Check every line below, and copy those that include "HOLDfnTag".

DATA PROVIDED:
******************************

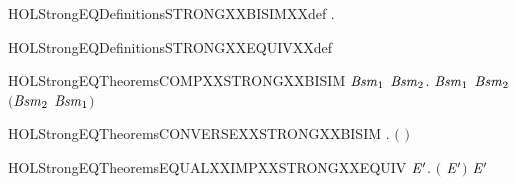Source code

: \newcommand{\HOLStrongEQDate}{21 June 2020}
\newcommand{\HOLStrongEQTime}{18:11}
\begin{SaveVerbatim}{HOLStrongEQDefinitionsSTRONGXXBISIMXXdef}
\HOLTokenTurnstile{} \HOLSymConst{\HOLTokenForall{}}.   \HOLSymConst{\HOLTokenEquiv{}}   
\end{SaveVerbatim}
\newcommand{\HOLStrongEQDefinitionsSTRONGXXBISIMXXdef}{\UseVerbatim{HOLStrongEQDefinitionsSTRONGXXBISIMXXdef}}
\begin{SaveVerbatim}{HOLStrongEQDefinitionsSTRONGXXEQUIVXXdef}
\HOLTokenTurnstile{}  \HOLSymConst{\ensuremath{=}}  
\end{SaveVerbatim}
\newcommand{\HOLStrongEQDefinitionsSTRONGXXEQUIVXXdef}{\UseVerbatim{HOLStrongEQDefinitionsSTRONGXXEQUIVXXdef}}
\newcommand{\HOLStrongEQDefinitions}{
\HOLDfnTag{StrongEQ}{STRONG_BISIM_def}\HOLStrongEQDefinitionsSTRONGXXBISIMXXdef
\HOLDfnTag{StrongEQ}{STRONG_EQUIV_def}\HOLStrongEQDefinitionsSTRONGXXEQUIVXXdef
}
\begin{SaveVerbatim}{HOLStrongEQTheoremsCOMPXXSTRONGXXBISIM}
\HOLTokenTurnstile{} \HOLSymConst{\HOLTokenForall{}}\ensuremath{\HOLBoundVar{Bsm}\sb{\mathrm{1}}} \ensuremath{\HOLBoundVar{Bsm}\sb{\mathrm{2}}}.
        \ensuremath{\HOLBoundVar{Bsm}\sb{\mathrm{1}}} \HOLSymConst{\HOLTokenConj{}}  \ensuremath{\HOLBoundVar{Bsm}\sb{\mathrm{2}}} \HOLSymConst{\HOLTokenImp{}}
        \ensuremath{(}\ensuremath{\HOLBoundVar{Bsm}\sb{\mathrm{2}}}  \ensuremath{\HOLBoundVar{Bsm}\sb{\mathrm{1}}}\ensuremath{)}
\end{SaveVerbatim}
\newcommand{\HOLStrongEQTheoremsCOMPXXSTRONGXXBISIM}{\UseVerbatim{HOLStrongEQTheoremsCOMPXXSTRONGXXBISIM}}
\begin{SaveVerbatim}{HOLStrongEQTheoremsCONVERSEXXSTRONGXXBISIM}
\HOLTokenTurnstile{} \HOLSymConst{\HOLTokenForall{}}.   \HOLSymConst{\HOLTokenImp{}}  \ensuremath{(} \ensuremath{)}
\end{SaveVerbatim}
\newcommand{\HOLStrongEQTheoremsCONVERSEXXSTRONGXXBISIM}{\UseVerbatim{HOLStrongEQTheoremsCONVERSEXXSTRONGXXBISIM}}
\begin{SaveVerbatim}{HOLStrongEQTheoremsEQUALXXIMPXXSTRONGXXEQUIV}
\HOLTokenTurnstile{} \HOLSymConst{\HOLTokenForall{}} \ensuremath{\HOLBoundVar{E}\sp{\prime}}. \ensuremath{(} \HOLSymConst{\ensuremath{=}} \ensuremath{\HOLBoundVar{E}\sp{\prime}}\ensuremath{)} \HOLSymConst{\HOLTokenImp{}}   \ensuremath{\HOLBoundVar{E}\sp{\prime}}
\end{SaveVerbatim}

******************************

REPLY TO THE TASK:
\HOLDfnTag{StrongEQ}{STRONG_BISIM_def}\HOLStrongEQDefinitionsSTRONGXXBISIMXXdef
\HOLDfnTag{StrongEQ}{STRONG_EQUIV_def}\HOLStrongEQDefinitionsSTRONGXXEQUIVXXdef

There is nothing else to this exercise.